In a way, you are combining two features, so a lot of people just don't realize how easy it is. In addition, step-wise, it is complex -- each step is easy, it's just that there are a lot of them. It isn't something I see people using without a bit of coaching or encouragement.

fledis
fledis

Thank you. Yes, I know about 3 buttons for numbering. But in W2003 I was able to perform my heading styles going through one logical command chain: Menu Format, command Styles and formatting, then command Modify, button Format in the Modify Style dialog box, and option Numbering from the drop-down menu. It opened the dialog box for the command Bullets and numbering with 3 parts, including Outlined (Multilevel)lists. Now, in W2007, going this way I can reach only 2 parts of numbered lists- Numbered and Bulleted, not Multilevel.
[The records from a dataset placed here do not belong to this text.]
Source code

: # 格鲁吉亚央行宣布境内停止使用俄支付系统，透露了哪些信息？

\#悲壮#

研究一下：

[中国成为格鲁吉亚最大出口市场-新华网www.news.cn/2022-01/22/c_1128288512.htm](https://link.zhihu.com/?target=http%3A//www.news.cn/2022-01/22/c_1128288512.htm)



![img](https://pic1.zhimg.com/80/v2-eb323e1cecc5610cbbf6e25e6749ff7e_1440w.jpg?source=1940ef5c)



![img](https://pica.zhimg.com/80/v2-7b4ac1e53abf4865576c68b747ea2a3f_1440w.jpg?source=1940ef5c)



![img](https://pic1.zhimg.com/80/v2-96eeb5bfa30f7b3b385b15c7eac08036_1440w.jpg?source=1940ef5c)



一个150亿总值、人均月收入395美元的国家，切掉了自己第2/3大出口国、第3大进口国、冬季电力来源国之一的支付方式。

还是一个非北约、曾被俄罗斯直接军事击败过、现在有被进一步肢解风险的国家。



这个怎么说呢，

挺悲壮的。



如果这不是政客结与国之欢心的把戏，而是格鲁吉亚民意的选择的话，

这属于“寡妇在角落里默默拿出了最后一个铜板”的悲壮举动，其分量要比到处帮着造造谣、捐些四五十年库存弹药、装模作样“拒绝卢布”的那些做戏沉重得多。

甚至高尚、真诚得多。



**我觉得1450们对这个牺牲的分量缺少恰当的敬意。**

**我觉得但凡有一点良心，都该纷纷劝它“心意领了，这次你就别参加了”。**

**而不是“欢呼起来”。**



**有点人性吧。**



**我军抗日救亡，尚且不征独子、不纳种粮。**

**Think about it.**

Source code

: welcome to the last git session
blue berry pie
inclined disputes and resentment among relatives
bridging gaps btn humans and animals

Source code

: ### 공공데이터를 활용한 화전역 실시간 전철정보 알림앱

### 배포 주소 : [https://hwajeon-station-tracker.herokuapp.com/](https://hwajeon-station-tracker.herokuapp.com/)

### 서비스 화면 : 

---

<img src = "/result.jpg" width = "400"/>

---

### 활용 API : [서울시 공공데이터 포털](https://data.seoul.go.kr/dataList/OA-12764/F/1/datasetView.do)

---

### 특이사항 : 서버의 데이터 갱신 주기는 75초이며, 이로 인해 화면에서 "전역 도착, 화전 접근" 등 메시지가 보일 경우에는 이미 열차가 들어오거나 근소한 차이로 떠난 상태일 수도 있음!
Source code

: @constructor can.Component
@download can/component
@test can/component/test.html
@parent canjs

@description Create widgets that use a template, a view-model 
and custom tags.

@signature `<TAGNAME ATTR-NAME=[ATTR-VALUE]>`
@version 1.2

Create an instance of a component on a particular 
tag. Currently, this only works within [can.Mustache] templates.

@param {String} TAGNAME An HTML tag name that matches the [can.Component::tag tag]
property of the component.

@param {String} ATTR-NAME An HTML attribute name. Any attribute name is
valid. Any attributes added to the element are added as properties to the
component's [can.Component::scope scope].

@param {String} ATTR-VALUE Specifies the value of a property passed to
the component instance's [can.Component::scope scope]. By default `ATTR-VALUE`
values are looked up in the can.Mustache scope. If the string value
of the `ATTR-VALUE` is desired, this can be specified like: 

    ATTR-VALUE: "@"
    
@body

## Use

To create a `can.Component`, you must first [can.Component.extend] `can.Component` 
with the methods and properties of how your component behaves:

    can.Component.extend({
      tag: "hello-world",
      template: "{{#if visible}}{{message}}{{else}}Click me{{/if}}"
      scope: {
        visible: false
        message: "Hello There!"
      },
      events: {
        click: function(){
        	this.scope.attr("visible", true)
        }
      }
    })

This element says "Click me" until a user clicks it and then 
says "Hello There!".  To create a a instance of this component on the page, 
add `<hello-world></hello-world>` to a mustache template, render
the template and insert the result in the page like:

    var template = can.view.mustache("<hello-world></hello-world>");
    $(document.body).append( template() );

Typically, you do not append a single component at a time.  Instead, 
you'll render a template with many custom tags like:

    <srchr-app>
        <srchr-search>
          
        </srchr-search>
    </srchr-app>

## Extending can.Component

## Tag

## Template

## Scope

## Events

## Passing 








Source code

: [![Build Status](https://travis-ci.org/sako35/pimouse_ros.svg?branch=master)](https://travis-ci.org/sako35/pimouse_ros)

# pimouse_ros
Therefore I have to use Multilevel button in addition to command Modify Style. As to me, it's inconvenient and illogical.

ssharkins
ssharkins

If you use the auto method, typing 1.), you can go back and apply a style later to get all the formatting you might need, but you're still stuck with that form--1.). In addition, you can't automate the common components, such as a term that you want in each heading -- you have to type that too. It's just ease of use really. If the 1.) method gets the job done, a numbered style would be overkill.

webster_z
webster_z

When I use any software tool (which has fairly accessible and good user documentation), I think of what I want to do and if I cannot figure out how to do it myself, I will search Help and I usually find something to go on. Don't mold your working style to the software. See how the software can support you. That's what it's there for. Or sometimes, just looking at the other items on a form gives one a hint of the other possibilities.